(Plain-text document sources)
· · · · ·

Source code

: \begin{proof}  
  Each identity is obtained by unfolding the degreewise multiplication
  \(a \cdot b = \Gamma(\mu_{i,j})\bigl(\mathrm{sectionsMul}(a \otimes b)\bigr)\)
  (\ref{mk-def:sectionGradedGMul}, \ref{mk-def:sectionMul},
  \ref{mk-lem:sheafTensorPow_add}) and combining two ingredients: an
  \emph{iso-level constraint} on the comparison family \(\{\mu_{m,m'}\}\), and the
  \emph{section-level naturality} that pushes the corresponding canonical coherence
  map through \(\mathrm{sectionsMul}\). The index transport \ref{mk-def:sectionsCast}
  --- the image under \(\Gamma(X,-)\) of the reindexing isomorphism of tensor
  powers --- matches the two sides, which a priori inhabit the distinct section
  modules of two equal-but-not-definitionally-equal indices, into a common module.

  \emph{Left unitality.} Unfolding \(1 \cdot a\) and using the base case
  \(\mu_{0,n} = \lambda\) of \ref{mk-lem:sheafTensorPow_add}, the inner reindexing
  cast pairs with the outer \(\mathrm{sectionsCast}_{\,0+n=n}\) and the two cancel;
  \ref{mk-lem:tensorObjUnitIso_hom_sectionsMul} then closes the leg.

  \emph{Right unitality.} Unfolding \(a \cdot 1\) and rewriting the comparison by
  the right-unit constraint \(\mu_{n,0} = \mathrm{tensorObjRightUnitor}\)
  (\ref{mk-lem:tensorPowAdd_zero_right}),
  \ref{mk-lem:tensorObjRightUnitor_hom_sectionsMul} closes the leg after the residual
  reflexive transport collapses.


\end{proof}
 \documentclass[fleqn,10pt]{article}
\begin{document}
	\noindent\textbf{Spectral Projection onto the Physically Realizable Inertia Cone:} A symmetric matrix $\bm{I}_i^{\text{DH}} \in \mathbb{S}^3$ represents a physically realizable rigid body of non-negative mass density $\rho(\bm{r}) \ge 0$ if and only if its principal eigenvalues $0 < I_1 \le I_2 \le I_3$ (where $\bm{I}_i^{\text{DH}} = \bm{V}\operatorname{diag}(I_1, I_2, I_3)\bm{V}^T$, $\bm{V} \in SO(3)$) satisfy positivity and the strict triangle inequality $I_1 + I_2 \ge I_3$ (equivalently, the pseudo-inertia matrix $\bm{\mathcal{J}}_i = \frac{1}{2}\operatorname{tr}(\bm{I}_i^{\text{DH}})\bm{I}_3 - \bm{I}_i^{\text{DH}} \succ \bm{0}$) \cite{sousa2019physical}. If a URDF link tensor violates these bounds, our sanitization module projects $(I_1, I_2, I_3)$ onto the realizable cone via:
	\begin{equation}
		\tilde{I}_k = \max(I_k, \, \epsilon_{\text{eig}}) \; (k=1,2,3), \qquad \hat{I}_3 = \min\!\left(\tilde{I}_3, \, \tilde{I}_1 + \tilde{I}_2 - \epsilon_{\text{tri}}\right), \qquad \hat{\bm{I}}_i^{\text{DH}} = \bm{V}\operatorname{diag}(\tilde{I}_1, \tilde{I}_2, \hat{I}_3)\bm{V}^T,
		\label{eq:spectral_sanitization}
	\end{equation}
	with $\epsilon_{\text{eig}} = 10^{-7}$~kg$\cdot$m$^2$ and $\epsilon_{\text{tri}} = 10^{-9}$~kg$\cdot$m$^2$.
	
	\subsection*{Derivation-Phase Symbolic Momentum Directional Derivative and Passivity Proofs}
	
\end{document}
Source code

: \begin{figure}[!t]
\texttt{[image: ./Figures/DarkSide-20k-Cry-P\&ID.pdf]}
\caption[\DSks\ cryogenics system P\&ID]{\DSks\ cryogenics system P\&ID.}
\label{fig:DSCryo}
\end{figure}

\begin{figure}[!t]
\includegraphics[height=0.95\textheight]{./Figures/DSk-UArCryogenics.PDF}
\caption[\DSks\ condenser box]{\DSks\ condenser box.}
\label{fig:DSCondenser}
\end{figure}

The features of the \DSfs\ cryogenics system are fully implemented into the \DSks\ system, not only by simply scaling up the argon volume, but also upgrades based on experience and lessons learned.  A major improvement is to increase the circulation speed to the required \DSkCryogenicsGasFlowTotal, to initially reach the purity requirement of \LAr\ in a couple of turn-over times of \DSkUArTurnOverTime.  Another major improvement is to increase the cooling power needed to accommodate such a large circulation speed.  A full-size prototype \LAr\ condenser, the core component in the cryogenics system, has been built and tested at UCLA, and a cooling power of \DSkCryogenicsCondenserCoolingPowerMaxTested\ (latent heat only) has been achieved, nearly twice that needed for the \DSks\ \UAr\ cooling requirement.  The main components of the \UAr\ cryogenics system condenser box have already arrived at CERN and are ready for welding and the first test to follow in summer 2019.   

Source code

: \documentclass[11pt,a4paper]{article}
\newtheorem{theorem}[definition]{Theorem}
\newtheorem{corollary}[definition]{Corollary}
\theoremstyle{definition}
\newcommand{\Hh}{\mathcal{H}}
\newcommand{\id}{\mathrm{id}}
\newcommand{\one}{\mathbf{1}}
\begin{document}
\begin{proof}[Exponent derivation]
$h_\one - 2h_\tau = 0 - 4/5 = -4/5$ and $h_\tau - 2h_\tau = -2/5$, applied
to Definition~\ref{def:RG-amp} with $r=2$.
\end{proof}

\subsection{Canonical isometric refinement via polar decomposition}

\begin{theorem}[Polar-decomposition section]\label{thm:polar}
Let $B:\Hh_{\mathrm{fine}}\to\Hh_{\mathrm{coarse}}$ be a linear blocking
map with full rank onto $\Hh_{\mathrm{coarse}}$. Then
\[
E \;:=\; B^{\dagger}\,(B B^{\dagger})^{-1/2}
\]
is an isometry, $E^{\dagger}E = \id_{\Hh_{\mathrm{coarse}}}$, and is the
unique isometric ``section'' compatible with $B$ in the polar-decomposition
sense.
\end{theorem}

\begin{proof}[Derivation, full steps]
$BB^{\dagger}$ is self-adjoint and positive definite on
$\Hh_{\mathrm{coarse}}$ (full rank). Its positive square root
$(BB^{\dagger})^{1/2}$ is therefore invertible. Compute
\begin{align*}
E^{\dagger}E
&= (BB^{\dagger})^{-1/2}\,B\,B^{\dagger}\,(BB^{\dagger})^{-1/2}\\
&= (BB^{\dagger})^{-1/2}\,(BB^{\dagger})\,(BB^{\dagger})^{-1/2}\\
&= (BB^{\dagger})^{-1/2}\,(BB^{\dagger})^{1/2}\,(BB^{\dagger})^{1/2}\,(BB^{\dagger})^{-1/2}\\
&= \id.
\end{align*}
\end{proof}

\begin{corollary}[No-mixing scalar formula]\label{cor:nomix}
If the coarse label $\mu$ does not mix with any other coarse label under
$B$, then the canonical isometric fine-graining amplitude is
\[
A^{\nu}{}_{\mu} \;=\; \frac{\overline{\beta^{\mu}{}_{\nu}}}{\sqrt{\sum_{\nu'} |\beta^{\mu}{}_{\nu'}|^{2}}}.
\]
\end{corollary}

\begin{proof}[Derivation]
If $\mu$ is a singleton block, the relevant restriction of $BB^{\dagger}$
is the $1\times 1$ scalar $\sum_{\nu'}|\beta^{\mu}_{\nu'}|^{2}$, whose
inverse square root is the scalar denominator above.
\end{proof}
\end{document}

· · · · ·

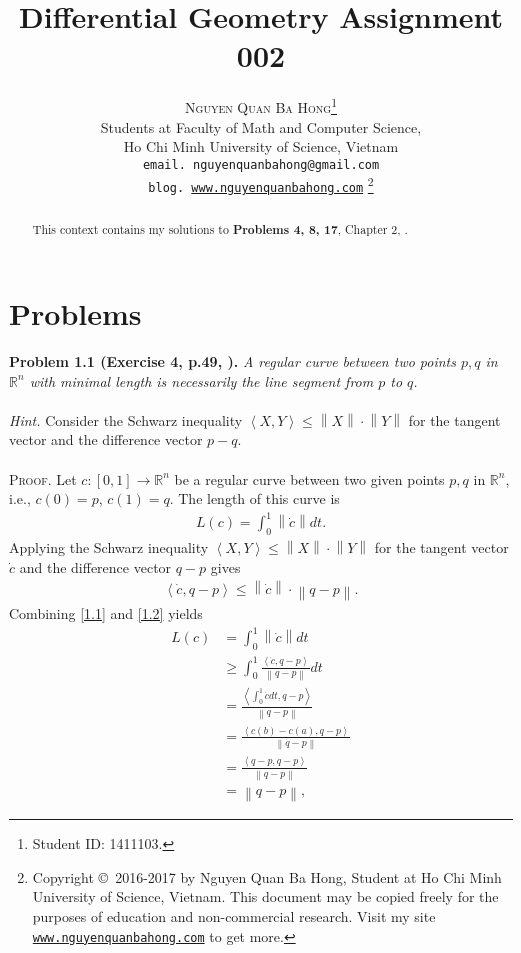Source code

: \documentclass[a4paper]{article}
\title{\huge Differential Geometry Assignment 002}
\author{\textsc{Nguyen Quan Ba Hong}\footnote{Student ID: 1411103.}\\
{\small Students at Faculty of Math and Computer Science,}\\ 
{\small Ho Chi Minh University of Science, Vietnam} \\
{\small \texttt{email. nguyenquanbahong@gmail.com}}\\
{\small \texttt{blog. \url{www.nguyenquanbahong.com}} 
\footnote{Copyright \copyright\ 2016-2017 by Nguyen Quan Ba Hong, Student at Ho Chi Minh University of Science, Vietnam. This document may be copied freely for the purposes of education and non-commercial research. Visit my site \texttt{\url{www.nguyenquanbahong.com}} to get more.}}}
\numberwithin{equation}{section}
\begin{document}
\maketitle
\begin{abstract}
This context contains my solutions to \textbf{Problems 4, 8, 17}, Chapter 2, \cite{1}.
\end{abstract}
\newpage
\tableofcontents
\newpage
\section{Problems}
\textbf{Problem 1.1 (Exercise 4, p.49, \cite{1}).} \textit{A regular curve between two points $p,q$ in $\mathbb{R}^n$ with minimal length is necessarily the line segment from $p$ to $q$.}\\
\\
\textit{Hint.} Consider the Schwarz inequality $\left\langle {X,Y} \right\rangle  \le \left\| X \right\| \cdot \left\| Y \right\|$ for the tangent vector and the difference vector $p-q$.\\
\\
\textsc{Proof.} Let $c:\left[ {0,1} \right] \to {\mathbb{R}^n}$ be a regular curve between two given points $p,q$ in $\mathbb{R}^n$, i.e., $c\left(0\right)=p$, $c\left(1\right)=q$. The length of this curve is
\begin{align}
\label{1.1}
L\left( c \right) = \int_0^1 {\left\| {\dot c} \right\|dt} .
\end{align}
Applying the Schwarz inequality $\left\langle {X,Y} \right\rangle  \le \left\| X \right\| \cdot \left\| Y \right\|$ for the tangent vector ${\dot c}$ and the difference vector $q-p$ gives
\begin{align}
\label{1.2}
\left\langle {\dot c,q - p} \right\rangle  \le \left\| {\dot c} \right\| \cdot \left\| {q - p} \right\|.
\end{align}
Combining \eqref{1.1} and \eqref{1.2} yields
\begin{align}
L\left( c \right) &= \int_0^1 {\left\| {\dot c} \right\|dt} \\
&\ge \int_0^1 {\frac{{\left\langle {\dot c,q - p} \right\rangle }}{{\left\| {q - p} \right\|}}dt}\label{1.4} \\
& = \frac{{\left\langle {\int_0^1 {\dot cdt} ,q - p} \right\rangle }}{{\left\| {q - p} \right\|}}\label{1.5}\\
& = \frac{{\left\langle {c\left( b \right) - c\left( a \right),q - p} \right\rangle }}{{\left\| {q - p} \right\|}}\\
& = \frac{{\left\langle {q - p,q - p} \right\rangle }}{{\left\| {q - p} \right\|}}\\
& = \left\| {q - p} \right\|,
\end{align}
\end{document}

· · · · ·

• [Work request]
Scan the data above and state how many of its lines contain the string "documentclass", with no other content.

• [Response to the exercise]
3